Work task: Within the records below, find each line that holds the string "item", then copy it.

Source texts of formatted documents:
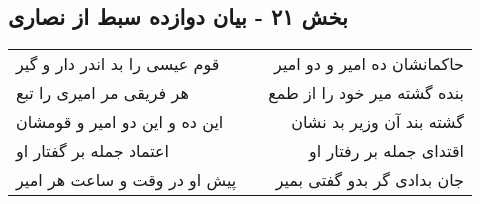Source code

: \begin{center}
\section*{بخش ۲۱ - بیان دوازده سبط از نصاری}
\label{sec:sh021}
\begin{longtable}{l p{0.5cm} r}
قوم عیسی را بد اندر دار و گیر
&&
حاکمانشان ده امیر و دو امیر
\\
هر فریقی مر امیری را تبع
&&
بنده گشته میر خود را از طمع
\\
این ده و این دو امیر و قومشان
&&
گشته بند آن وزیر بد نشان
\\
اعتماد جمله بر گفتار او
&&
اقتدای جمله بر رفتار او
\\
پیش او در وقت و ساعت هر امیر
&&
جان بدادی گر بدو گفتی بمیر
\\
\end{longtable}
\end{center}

* * *

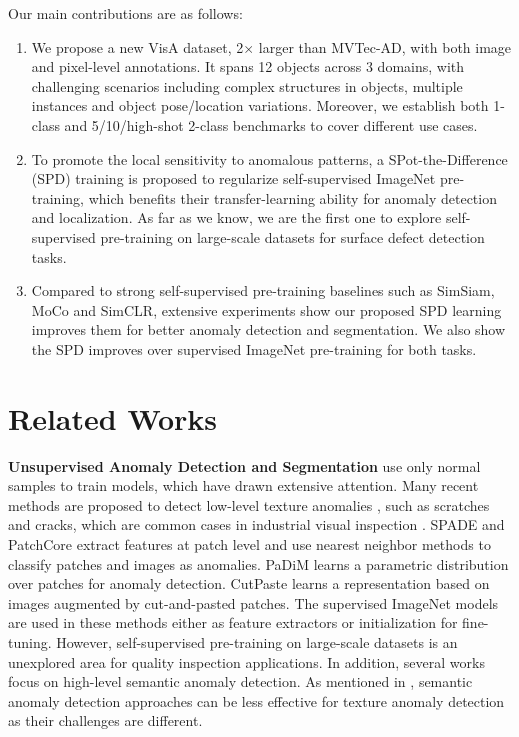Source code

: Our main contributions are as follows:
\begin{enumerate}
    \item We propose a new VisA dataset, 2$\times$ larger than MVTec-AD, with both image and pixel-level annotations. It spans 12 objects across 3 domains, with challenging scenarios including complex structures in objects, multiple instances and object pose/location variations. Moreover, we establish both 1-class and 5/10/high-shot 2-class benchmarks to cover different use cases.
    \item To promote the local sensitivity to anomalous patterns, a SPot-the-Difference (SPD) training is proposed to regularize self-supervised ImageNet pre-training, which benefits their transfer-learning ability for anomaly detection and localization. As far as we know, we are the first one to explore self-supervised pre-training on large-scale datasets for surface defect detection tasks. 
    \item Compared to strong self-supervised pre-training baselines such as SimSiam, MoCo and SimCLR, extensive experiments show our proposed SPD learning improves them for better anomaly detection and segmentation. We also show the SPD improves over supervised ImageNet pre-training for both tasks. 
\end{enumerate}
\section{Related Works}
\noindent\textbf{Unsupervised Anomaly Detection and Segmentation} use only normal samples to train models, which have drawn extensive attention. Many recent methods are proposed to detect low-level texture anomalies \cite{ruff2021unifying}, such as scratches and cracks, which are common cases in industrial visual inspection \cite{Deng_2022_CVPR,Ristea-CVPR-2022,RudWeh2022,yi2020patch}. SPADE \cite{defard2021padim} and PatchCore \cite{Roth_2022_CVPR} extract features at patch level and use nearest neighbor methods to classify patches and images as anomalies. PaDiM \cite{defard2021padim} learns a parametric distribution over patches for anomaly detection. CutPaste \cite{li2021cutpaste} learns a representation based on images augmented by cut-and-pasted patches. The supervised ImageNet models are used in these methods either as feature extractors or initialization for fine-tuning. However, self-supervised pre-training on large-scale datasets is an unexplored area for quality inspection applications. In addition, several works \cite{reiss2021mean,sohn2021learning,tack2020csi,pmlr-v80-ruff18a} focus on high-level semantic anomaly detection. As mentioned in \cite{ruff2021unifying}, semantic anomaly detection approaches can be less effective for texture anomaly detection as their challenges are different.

Solved problem:
    \item We propose a new VisA dataset, 2$\times$ larger than MVTec-AD, with both image and pixel-level annotations. It spans 12 objects across 3 domains, with challenging scenarios including complex structures in objects, multiple instances and object pose/location variations. Moreover, we establish both 1-class and 5/10/high-shot 2-class benchmarks to cover different use cases.
    \item To promote the local sensitivity to anomalous patterns, a SPot-the-Difference (SPD) training is proposed to regularize self-supervised ImageNet pre-training, which benefits their transfer-learning ability for anomaly detection and localization. As far as we know, we are the first one to explore self-supervised pre-training on large-scale datasets for surface defect detection tasks. 
    \item Compared to strong self-supervised pre-training baselines such as SimSiam, MoCo and SimCLR, extensive experiments show our proposed SPD learning improves them for better anomaly detection and segmentation. We also show the SPD improves over supervised ImageNet pre-training for both tasks. 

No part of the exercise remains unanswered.